Le poids de la guerre
On se souvient de l’épreuve de force au moment de définir la taxonomie, c’est-à-dire, la classification qui permet de désigner des activités économiques comme environnementales, entrée en vigueur en janvier 2022. Les Français ont imposé le nucléaire, les Allemands le gaz. Désormais la donne s’est encore compliquée. L’invasion de l’Ukraine par Poutine le 24 février dernier, a pris tout le monde de court, même si les signaux étaient là depuis longtemps. Ils étaient là certes, mais on regardait ailleurs, pour paraphraser le Président français Chirac. Les Allemands en particulier. Du jour au lendemain le pays a perdu son approvisionnement en gaz bon marché auprès de son fournisseur préféré, la Russie. Elle a certes réussi dans un temps record à trouver d’autres sources d’énergie, le gaz LNG des Etats-Unis ou des livraisons par le Qatar. Mais le gouvernement comptait également profiter des livraisons françaises d’électricité – faisant d’ailleurs fi au passage de ses convictions anti-nucléaires. Sauf qu’hélas, la moitié du parc nucléaire français était à l’arrêt pour réparation. Un pataquès qui a obligé le pays à ralentir son rythme de sortie de l’exploitation du charbon et a même dû, au travers du mécanisme de solidarité européenne, exporter de l’électricité vers la France. L’argument volontiers avancé par Paris de l’indépendance énergétique tombait à l’eau au plus mauvais moment !
Déni et réalité
Comble de malheur les pannes s’enchainent sur le parc nucléaire français. Et la presse allemande s’interroge sur le cocktail menaçant : réacteurs vieillissants et manque d’eau due à la sécheresse qui risque cet été de poser des problèmes. (1) Sans compter le coût effarant de la mise en service d’EPR – qui pour l’instant ne fonctionnent pas et la construction de mini réacteurs, hypothétiques eux aussi. (2) Faut-il reprendre l’expression de l’expert du nucléaire Mycle Schneider qui évoque « un déni collectif de réalité » ? En attendant l’Allemagne comprend qu’elle ne peut miser sur l’électricité française.

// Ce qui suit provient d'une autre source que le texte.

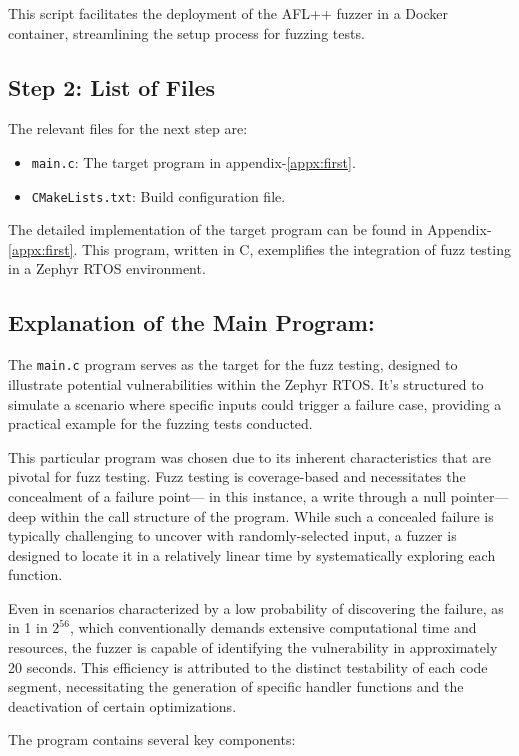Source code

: This script facilitates the deployment of the AFL++ fuzzer in a Docker container,
streamlining the setup process for fuzzing tests.

\subsection*{Step 2: List of Files}
The relevant files for the next step are:
\begin{itemize}
    \item \texttt{main.c}: The target program in appendix-\ref{appx:first}.
    \item \texttt{CMakeLists.txt}: Build configuration file.
\end{itemize}

The detailed implementation of the target program can be
found in Appendix-\ref{appx:first}. This program, written
in C, exemplifies the integration of fuzz testing in a Zephyr RTOS environment.

\subsection*{Explanation of the Main Program:}
The \texttt{main.c} program serves as the target for the fuzz testing,
designed to illustrate potential vulnerabilities within the Zephyr RTOS.
It's structured to simulate a scenario where specific inputs could trigger a
failure case, providing a practical example for the fuzzing tests conducted.

This particular program was chosen due to its inherent characteristics that
are pivotal for fuzz testing. Fuzz testing is coverage-based and necessitates
the concealment of a failure point— in this instance, a write through a null
pointer—deep within the call structure of the program. While such a concealed
failure is typically challenging to uncover with randomly-selected input,
a fuzzer is designed to locate it in a relatively linear time by systematically
exploring each function.

Even in scenarios characterized by a low probability of discovering the failure,
as in 1 in \(2^{56}\), which conventionally demands extensive computational
time and resources, the fuzzer is capable of identifying the vulnerability in
approximately 20 seconds. This efficiency is attributed to the distinct
testability of each code segment, necessitating the generation of specific
handler functions and the deactivation of certain optimizations.

The program contains several key components:

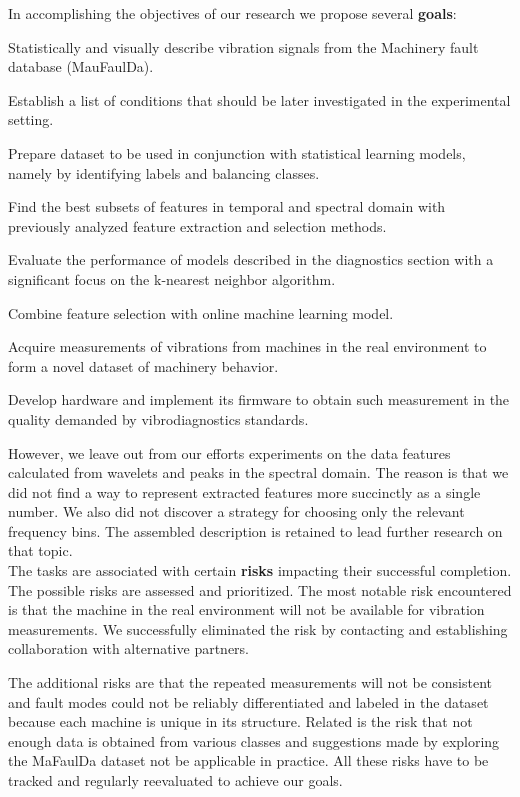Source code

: \noindent In accomplishing the objectives of our research we propose several \textbf{goals}:
\begin{todolist}
    \itemsep0pt
	\item Statistically and visually describe vibration signals from the Machinery fault database (MauFaulDa).
	\item Establish a list of conditions that should be later investigated in the experimental setting.
	\item Prepare dataset to be used in conjunction with statistical learning models, namely by identifying labels and balancing classes.
	\item Find the best subsets of features in temporal and spectral domain with previously analyzed feature extraction and selection methods.
	\item Evaluate the performance of models described in the diagnostics section with a significant focus on the k-nearest neighbor algorithm.
	\item Combine feature selection with online machine learning model.
	\item Acquire measurements of vibrations from machines in the real environment to form a novel dataset of machinery behavior.
	\item Develop hardware and implement its firmware to obtain such measurement in the quality demanded by vibrodiagnostics standards.
\end{todolist}

However, we leave out from our efforts experiments on the data features calculated from wavelets and peaks in the spectral domain. The reason is that we did not find a way to represent extracted features more succinctly as a single number. We also did not discover a strategy for choosing only the relevant frequency bins. The assembled description is retained to lead further research on that topic. \\

The tasks are associated with certain \textbf{risks} impacting their successful completion. The possible risks are assessed and prioritized. The most notable risk encountered is that the machine in the real environment will not be available for vibration measurements. We successfully eliminated the risk by contacting and establishing collaboration with alternative partners. 

The additional risks are that the repeated measurements will not be consistent and fault modes could not be reliably differentiated and labeled in the dataset because each machine is unique in its structure. Related is the risk that not enough data is obtained from various classes and suggestions made by exploring the MaFaulDa dataset not be applicable in practice. All these risks have to be tracked and regularly reevaluated to achieve our goals.


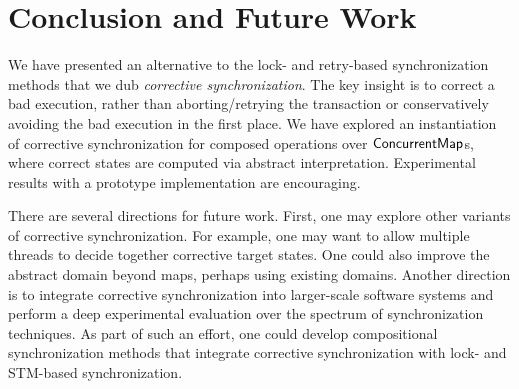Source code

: \section{Conclusion and Future Work}

We have presented an alternative to the lock- and retry-based synchronization methods that we dub \emph{corrective synchronization}. The key insight is to correct a bad execution, rather than aborting/retrying the transaction or conservatively avoiding the bad execution in the first place. We have explored an instantiation of corrective synchronization for composed operations over ${\sf ConcurrentMap}$s, where correct states are computed via abstract interpretation.
%
Experimental results with a prototype implementation are encouraging.

There are several directions for future work.
%
First, one may explore other variants
of corrective synchronization.  For example, one may want to allow
multiple threads to decide together corrective target states.  One
could also improve the abstract domain beyond maps, perhaps using
existing domains.
%
Another direction is to integrate corrective synchronization into larger-scale
software systems and perform a deep experimental evaluation over the spectrum
of synchronization techniques.
As part of such an effort, one could develop compositional synchronization methods that integrate corrective synchronization with lock- and STM-based synchronization.

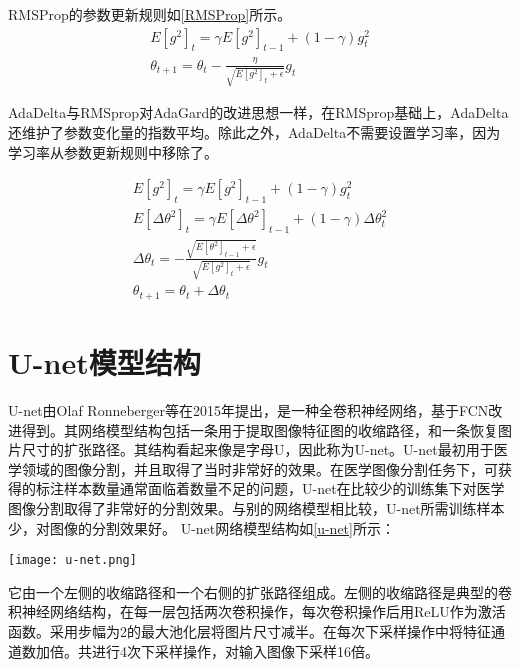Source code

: \documentclass[AutoFakeBold]{LZUThesis}
\begin{document}
RMSProp的参数更新规则如\cref{RMSProp}所示。
\begin{equation}
    \begin{aligned}
        E[g^2]_t=\gamma E[g^2]_{t-1}+(1-\gamma)g^2_{t} \\
        \theta_{t+1}=\theta_{t}-\frac{\eta}{\sqrt{E[g^2]_t+\epsilon}}g_{t}
    \end{aligned}
    \label{RMSProp}
\end{equation}

AdaDelta\textsuperscript{\cite{zeiler2012adadelta}}与RMSprop对AdaGard的改进思想一样，在RMSprop基础上，AdaDelta还维护了参数变化量的指数平均。除此之外，AdaDelta不需要设置学习率，因为学习率从参数更新规则中移除了。

\begin{equation}
    \begin{aligned}
        E[g^2]_t=\gamma E[g^2]_{t-1}+(1-\gamma)g^2_{t}                                               \\
        E[{\Delta} {\theta^2}]_t=\gamma E[{\Delta} {\theta^2}]_{t-1}+(1-\gamma){\Delta} {\theta_t^2} \\
        \Delta \theta_t=-\frac{\sqrt{E[\theta^2]_{t-1}+\epsilon}}{\sqrt{E[g^2]_t+\epsilon}}g_{t}     \\
        \theta_{t+1}=\theta_{t}+\Delta \theta_t
    \end{aligned}
    \label{AdaDelta}
\end{equation}

\section{U-net模型结构}


U-net由Olaf Ronneberger等\textsuperscript{\cite{ronneberger2015u}}在2015年提出，是一种全卷积神经网络，基于FCN改进得到。其网络模型结构包括一条用于提取图像特征图的收缩路径，和一条恢复图片尺寸的扩张路径。其结构看起来像是字母U，因此称为U-net。U-net最初用于医学领域的图像分割，并且取得了当时非常好的效果。在医学图像分割任务下，可获得的标注样本数量通常面临着数量不足的问题，U-net在比较少的训练集下对医学图像分割取得了非常好的分割效果。与别的网络模型相比较，U-net所需训练样本少，对图像的分割效果好。
U-net网络模型结构如\cref{u-net}\textsuperscript{\cite{ronneberger2015u}}所示：

\begin{figure*}[htbp]
    \centering
    \texttt{[image: u-net.png]}
    \caption{U-net网络模型结构}
    \label{u-net}
\end{figure*}
它由一个左侧的收缩路径和一个右侧的扩张路径组成。左侧的收缩路径是典型的卷积神经网络结构，在每一层包括两次卷积操作，每次卷积操作后用ReLU作为激活函数。采用步幅为2的最大池化层将图片尺寸减半。在每次下采样操作中将特征通道数加倍。共进行4次下采样操作，对输入图像下采样16倍。
\end{document}
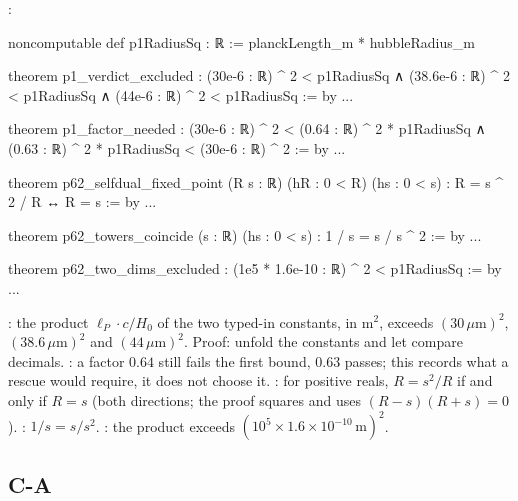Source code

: :
\begin{leancode}
noncomputable def p1RadiusSq : ℝ := planckLength_m * hubbleRadius_m

theorem p1_verdict_excluded :
    (30e-6 : ℝ) ^ 2 < p1RadiusSq ∧ (38.6e-6 : ℝ) ^ 2 < p1RadiusSq ∧
      (44e-6 : ℝ) ^ 2 < p1RadiusSq := by ...

theorem p1_factor_needed :
    (30e-6 : ℝ) ^ 2 < (0.64 : ℝ) ^ 2 * p1RadiusSq ∧
      (0.63 : ℝ) ^ 2 * p1RadiusSq < (30e-6 : ℝ) ^ 2 := by ...

theorem p62_selfdual_fixed_point (R s : ℝ) (hR : 0 < R) (hs : 0 < s) :
    R = s ^ 2 / R ↔ R = s := by ...

theorem p62_towers_coincide (s : ℝ) (hs : 0 < s) : 1 / s = s / s ^ 2 := by ...

theorem p62_two_dims_excluded : (1e5 * 1.6e-10 : ℝ) ^ 2 < p1RadiusSq := by ...
\end{leancode}
\begin{leanbox}
: the product $\ell_P\cdot c/H_0$ of the two typed-in constants, in
m$^2$, exceeds $(30\,\mu\text{m})^2$, $(38.6\,\mu\text{m})^2$ and $(44\,\mu\text{m})^2$. Proof:
unfold the constants and let  compare decimals.
: a factor $0.64$ still fails the first bound, $0.63$ passes; this
records what a rescue would require, it does not choose it. :
for positive reals, $R=s^2/R$ if and only if $R=s$ (both directions; the proof squares and uses
$(R-s)(R+s)=0$). : $1/s=s/s^2$. : the
product exceeds $(10^5\times1.6\times10^{-10}\,\text{m})^2$.
\end{leanbox}

\subsection{C-A}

Le sud, Eldorado des renouvelables
Une situation d’autant plus tendue que du côté allemand, on peut aussi se poser des questions sur le principe de réalité : faut-il vraiment arrêter au mois d’avril les 3 centrales nucléaires encore en fonction ? Les renouvelables fournissent certes 50% de l’électricité et d’ici 2030 elles devraient couvrir 80% des besoins. Sauf que le réseau est très en retard et ne peut absorber, ni même transporter toute la production actuelle. L’effort de modernisation à venir est donc colossal. Et d’ici là, l’Allemagne ne peut faire tourner son énorme machine industrielle qu’en se servant de ce qu’elle a, le charbon et le gaz. Alors le gouvernement allemand et les Verts au pouvoir rêvent de l’hydrogène et tourne leurs regards vers le sud : un projet présenté par un consortium italien propose l’acheminement par pipe line de plusieurs mégatonnes d’hydrogène par an depuis l’Afrique (en particulier Tunisie et Algérie) vers la Bavière. Ce projet est soutenu par le gouvernement allemand qui négocie déjà avec des pays comme l’Algérie, la Jordanie, le Maroc, l’Egypte ou l’Arabie Saoudite, bref le nouvel Eldorado des énergies renouvelables, riches en solaire et vent et qui permettrait de fabriquer de l’hydrogène vert à couts peu élevés.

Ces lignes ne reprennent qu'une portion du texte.